(DATA)
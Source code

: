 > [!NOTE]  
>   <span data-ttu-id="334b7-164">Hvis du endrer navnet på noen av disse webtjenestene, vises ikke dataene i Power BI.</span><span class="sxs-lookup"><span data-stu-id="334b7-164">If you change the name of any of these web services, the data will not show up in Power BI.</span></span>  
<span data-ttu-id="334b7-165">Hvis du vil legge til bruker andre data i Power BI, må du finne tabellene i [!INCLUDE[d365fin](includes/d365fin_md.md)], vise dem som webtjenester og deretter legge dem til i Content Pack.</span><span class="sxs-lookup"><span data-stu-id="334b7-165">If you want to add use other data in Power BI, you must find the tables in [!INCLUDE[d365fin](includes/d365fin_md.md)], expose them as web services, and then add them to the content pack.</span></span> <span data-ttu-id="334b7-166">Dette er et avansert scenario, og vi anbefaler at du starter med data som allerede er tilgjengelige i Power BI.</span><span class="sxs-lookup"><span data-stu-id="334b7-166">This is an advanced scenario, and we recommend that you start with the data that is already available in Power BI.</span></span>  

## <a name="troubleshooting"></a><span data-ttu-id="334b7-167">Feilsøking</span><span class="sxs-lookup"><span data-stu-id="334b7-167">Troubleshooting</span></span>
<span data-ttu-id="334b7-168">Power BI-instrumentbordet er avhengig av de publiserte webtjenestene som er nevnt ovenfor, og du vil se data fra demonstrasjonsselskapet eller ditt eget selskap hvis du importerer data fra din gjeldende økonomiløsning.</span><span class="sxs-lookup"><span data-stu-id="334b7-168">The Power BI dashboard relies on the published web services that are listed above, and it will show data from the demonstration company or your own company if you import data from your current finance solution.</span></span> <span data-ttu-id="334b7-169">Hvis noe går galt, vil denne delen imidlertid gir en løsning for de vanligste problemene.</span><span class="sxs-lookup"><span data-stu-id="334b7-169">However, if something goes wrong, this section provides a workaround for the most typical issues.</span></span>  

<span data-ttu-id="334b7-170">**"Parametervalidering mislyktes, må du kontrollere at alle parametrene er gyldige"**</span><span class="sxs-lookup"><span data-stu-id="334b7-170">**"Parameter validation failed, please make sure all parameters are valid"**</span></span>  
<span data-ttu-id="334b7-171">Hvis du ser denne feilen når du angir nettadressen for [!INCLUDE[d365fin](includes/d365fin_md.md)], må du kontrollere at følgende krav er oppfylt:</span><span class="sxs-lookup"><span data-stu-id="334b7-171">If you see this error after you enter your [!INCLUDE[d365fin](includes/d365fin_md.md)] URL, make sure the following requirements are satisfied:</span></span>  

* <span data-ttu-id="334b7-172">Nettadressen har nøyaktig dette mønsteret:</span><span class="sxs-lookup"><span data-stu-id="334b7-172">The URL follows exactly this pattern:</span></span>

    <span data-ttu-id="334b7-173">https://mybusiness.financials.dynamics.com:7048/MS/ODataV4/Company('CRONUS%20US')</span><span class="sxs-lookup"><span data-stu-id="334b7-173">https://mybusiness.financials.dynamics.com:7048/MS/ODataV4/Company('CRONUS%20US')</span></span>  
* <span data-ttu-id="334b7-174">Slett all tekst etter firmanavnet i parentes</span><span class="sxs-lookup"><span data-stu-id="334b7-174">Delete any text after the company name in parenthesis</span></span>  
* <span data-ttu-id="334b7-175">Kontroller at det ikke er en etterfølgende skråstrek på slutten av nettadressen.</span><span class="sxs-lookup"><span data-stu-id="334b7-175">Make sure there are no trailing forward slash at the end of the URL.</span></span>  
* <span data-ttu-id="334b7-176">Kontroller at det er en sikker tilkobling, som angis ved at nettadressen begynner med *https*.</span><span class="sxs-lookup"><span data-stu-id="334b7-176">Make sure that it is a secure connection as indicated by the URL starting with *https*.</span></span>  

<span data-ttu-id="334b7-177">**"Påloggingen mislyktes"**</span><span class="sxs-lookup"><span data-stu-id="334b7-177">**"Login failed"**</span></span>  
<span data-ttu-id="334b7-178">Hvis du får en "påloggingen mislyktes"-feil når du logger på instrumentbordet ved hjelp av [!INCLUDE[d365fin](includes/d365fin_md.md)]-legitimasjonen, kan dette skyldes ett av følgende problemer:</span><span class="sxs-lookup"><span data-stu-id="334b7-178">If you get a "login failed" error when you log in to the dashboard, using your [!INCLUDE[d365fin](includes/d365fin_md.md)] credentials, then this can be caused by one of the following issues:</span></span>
(End DATA)
_REQUIRED ACTION_
Copy out, from the records above, every line that holds the string "https".

_TASK OUTPUT_
    <span data-ttu-id="334b7-173">https://mybusiness.financials.dynamics.com:7048/MS/ODataV4/Company('CRONUS%20US')</span><span class="sxs-lookup"><span data-stu-id="334b7-173">https://mybusiness.financials.dynamics.com:7048/MS/ODataV4/Company('CRONUS%20US')</span></span>  
* <span data-ttu-id="334b7-176">Kontroller at det er en sikker tilkobling, som angis ved at nettadressen begynner med *https*.</span><span class="sxs-lookup"><span data-stu-id="334b7-176">Make sure that it is a secure connection as indicated by the URL starting with *https*.</span></span>  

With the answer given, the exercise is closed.